Description of the task: Extract exactly the range of lines bounded by the line containing "VM | 05.30 |" and the final line of the listing, both ends included, and no other lines.

The records:
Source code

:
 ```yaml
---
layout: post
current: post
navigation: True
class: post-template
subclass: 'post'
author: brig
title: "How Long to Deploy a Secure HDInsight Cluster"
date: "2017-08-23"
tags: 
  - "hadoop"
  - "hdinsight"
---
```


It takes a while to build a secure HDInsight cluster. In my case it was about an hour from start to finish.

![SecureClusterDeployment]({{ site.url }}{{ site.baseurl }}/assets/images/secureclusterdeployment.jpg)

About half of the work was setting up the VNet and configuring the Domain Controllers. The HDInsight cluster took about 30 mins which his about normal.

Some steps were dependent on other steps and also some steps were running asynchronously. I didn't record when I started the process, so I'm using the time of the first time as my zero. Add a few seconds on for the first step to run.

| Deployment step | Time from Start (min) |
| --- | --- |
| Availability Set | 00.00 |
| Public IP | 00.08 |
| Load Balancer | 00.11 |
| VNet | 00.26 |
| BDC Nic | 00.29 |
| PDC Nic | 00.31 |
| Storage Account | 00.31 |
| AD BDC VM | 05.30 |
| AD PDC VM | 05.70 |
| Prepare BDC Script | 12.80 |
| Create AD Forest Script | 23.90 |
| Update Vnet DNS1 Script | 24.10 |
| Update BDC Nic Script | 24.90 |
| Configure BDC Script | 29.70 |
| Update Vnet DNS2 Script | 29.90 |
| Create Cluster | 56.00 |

Solution to the problem:
| AD BDC VM | 05.30 |
| AD PDC VM | 05.70 |
| Prepare BDC Script | 12.80 |
| Create AD Forest Script | 23.90 |
| Update Vnet DNS1 Script | 24.10 |
| Update BDC Nic Script | 24.90 |
| Configure BDC Script | 29.70 |
| Update Vnet DNS2 Script | 29.90 |
| Create Cluster | 56.00 |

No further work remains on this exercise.